═══ Task input

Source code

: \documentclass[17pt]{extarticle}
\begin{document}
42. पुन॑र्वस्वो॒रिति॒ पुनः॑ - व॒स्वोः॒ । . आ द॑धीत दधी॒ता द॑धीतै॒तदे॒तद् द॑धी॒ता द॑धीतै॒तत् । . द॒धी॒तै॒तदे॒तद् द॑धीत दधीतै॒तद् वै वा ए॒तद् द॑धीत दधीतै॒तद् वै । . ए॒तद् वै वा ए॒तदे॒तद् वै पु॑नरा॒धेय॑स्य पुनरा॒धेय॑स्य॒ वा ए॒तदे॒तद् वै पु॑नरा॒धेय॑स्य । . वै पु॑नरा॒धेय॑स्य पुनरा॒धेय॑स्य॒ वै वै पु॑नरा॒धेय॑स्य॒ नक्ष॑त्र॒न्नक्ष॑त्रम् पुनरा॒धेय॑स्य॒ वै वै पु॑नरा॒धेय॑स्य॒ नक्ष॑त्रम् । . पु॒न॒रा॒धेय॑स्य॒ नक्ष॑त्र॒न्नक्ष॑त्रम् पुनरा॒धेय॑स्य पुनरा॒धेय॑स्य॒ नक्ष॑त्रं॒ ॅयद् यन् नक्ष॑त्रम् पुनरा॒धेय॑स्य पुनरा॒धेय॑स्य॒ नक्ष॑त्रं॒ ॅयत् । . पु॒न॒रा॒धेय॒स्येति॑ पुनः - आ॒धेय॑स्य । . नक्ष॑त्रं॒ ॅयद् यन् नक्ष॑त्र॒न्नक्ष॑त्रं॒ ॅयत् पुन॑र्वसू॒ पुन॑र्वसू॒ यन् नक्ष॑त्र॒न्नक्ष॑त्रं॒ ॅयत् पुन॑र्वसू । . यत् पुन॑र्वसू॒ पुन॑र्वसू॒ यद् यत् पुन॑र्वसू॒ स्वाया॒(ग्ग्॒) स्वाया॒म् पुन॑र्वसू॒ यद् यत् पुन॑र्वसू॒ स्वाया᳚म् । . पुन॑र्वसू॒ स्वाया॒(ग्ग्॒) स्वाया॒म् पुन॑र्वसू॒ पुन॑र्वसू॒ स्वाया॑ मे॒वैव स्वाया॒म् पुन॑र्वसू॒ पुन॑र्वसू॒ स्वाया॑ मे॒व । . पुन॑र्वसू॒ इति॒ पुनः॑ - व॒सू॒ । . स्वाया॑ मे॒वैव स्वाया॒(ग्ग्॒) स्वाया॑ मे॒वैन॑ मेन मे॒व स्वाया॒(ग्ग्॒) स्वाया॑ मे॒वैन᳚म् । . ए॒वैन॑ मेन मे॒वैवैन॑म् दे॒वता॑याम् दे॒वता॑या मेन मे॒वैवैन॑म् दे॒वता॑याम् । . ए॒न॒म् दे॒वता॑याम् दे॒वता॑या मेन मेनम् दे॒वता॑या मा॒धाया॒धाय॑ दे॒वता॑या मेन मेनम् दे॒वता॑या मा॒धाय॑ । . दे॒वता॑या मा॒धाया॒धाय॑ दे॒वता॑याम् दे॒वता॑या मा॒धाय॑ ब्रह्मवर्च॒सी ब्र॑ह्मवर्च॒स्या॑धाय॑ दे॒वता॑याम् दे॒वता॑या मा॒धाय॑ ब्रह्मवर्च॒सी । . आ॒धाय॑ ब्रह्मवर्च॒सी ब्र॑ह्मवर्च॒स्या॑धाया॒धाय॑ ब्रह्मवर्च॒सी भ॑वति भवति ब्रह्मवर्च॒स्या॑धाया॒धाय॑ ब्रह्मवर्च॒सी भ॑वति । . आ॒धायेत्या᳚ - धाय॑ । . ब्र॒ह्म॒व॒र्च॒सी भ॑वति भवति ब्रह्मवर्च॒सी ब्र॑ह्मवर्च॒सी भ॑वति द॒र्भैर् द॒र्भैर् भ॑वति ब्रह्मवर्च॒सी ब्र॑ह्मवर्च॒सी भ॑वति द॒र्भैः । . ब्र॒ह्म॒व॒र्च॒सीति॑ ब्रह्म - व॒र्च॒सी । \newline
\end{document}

══════
═══ Task input

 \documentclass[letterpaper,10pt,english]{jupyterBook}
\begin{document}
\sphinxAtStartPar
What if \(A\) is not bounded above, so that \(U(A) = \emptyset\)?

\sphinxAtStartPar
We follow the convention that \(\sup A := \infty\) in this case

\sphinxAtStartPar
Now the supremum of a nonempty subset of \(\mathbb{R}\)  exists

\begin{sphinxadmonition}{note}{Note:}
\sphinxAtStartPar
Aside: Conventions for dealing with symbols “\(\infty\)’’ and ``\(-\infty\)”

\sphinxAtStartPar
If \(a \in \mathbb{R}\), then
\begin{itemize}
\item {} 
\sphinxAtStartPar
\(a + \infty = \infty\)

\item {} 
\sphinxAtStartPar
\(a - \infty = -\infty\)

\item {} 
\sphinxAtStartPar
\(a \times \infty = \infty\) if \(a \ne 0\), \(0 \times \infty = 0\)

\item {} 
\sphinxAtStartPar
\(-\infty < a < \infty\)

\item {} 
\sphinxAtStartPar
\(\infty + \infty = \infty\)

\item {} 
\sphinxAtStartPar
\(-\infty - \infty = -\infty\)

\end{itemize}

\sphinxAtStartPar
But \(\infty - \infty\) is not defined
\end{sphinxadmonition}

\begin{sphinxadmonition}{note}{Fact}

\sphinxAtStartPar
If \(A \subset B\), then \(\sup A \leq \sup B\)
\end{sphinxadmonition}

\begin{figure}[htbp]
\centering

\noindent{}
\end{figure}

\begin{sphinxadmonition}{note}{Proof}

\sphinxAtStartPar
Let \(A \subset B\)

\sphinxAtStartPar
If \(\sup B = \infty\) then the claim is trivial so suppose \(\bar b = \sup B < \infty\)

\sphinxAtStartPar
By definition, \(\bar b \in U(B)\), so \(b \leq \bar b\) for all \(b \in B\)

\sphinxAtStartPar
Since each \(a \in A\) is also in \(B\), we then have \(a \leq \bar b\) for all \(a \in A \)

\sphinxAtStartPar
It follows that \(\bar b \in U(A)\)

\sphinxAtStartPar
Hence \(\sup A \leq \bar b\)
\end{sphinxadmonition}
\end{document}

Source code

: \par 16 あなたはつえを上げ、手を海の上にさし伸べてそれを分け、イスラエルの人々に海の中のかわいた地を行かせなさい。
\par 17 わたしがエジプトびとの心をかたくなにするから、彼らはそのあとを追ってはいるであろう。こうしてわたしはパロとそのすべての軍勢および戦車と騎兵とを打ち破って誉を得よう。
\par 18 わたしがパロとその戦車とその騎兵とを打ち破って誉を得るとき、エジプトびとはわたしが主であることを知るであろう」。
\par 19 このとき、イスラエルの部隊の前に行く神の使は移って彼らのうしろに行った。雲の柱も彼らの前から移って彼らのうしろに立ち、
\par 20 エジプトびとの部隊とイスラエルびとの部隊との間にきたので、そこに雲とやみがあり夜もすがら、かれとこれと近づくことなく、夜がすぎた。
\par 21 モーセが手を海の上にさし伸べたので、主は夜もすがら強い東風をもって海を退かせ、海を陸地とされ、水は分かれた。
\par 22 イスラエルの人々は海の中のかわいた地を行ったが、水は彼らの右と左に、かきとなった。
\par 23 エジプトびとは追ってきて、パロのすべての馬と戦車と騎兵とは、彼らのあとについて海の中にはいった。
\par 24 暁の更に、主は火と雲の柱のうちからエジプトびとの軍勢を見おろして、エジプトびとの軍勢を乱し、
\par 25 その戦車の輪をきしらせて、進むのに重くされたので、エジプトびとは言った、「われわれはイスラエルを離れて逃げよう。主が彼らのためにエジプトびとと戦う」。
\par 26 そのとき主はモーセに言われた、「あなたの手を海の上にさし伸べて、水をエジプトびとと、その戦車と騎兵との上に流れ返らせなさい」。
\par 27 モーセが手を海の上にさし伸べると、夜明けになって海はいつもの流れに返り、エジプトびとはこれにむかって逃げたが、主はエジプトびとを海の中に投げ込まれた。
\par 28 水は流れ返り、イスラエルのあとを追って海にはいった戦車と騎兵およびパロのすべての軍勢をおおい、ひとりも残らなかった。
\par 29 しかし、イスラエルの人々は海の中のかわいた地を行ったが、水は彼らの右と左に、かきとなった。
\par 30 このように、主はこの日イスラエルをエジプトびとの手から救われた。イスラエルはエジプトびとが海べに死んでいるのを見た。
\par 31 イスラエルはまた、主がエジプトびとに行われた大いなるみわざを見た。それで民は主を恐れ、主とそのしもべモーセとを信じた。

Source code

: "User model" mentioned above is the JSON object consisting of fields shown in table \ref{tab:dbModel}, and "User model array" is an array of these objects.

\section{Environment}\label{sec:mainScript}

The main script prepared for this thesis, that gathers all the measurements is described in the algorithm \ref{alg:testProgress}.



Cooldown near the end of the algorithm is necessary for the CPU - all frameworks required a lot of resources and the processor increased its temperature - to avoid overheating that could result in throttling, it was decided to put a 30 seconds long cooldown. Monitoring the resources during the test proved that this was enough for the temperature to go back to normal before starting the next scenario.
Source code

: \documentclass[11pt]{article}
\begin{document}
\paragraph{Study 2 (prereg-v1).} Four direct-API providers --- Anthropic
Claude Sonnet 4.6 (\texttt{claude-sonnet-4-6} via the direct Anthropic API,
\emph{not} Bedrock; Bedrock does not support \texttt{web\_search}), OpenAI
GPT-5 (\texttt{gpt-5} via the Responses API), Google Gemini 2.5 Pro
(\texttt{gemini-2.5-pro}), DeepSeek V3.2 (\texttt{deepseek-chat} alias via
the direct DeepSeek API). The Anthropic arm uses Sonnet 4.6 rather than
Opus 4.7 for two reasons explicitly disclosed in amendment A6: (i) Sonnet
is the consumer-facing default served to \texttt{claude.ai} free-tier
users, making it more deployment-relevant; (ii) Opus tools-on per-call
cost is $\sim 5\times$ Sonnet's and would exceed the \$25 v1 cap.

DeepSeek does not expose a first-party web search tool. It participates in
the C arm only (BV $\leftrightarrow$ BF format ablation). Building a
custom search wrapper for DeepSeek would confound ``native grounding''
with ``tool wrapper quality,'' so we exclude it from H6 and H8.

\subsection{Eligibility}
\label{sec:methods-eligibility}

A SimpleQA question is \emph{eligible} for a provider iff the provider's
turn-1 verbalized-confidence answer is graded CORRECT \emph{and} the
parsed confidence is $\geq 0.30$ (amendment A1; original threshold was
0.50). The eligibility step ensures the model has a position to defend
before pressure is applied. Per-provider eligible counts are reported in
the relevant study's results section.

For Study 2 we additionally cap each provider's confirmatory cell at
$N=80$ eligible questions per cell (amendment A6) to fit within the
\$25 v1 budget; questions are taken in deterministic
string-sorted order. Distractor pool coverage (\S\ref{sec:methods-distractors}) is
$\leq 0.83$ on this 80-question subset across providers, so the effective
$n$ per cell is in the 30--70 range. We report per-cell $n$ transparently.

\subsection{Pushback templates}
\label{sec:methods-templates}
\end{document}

══════
═══ Task input

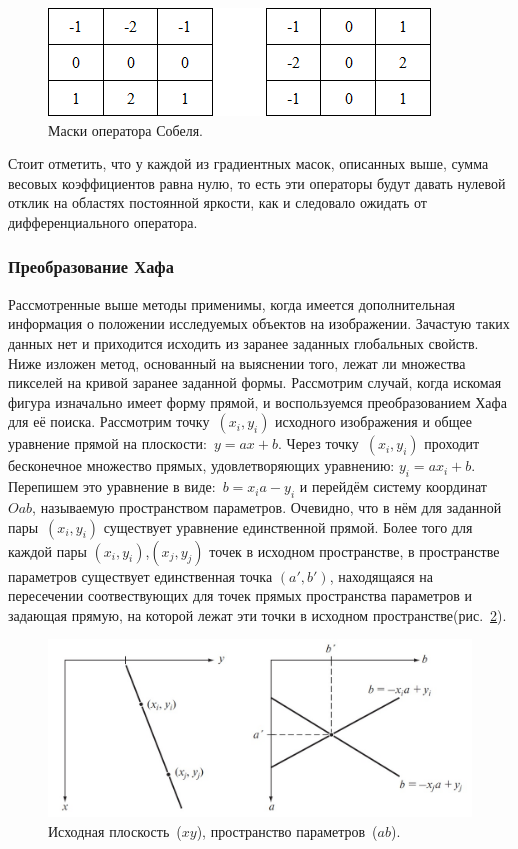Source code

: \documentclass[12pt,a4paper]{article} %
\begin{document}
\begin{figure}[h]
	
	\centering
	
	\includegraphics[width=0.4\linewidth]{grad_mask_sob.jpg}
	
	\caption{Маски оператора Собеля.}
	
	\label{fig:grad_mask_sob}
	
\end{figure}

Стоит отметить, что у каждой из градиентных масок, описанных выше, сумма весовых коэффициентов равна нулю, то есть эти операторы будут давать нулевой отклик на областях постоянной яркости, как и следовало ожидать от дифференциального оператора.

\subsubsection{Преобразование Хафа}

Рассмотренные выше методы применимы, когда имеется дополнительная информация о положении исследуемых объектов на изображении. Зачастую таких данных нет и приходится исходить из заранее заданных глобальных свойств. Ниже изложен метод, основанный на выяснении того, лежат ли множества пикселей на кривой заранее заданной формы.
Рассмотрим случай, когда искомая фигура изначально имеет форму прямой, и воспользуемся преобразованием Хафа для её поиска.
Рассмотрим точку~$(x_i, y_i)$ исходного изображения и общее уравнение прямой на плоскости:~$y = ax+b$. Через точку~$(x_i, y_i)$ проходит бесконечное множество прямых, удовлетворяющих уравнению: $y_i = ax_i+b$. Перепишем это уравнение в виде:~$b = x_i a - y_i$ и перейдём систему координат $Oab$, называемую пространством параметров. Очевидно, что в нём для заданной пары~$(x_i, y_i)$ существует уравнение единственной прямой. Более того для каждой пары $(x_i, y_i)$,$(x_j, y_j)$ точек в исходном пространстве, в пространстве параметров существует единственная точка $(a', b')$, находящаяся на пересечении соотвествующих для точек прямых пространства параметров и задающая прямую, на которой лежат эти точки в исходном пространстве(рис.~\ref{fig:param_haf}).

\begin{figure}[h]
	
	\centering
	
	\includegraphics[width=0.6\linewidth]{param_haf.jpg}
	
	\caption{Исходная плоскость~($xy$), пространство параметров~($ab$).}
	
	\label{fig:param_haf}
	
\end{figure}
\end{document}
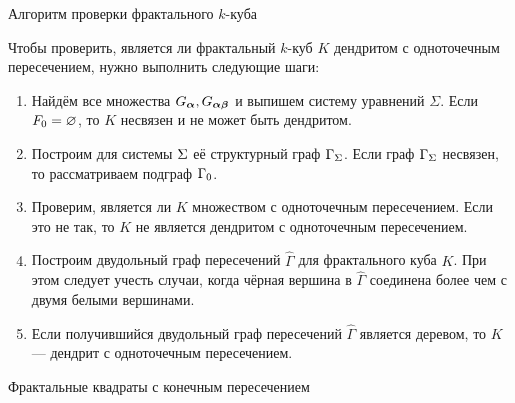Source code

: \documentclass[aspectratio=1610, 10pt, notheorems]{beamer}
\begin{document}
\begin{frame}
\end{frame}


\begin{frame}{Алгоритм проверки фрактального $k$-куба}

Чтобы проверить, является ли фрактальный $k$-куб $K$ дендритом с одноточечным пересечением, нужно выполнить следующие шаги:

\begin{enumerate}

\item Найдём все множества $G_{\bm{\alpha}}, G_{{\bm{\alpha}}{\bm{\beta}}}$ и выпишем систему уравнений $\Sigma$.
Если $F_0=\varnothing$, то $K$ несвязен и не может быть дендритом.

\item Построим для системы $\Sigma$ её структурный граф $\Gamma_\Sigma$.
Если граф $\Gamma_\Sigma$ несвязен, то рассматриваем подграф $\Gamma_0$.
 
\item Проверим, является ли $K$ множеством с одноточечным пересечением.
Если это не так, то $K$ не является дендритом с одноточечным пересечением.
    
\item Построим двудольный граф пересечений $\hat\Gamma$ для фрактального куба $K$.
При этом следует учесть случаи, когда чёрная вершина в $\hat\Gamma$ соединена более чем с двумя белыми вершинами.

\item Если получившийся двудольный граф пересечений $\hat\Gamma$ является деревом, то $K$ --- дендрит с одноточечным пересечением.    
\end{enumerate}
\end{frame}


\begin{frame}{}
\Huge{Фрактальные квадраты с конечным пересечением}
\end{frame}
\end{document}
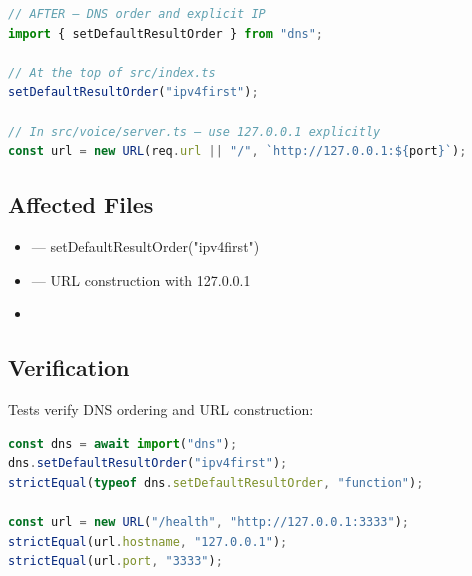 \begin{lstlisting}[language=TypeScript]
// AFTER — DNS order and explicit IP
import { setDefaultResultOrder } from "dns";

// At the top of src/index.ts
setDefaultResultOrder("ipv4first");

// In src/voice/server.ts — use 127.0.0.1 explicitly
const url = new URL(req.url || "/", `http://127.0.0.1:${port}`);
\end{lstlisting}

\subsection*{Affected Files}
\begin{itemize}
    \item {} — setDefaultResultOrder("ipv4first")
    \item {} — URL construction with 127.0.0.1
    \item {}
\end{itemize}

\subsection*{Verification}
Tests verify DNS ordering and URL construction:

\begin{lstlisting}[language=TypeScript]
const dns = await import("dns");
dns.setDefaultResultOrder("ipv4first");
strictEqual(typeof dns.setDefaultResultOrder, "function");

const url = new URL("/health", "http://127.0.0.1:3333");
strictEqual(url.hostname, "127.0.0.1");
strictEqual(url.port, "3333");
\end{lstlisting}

══════

- _The problem_
Only a number is needed: how many lines of the material above contain "куба"?

- _Answer area_
2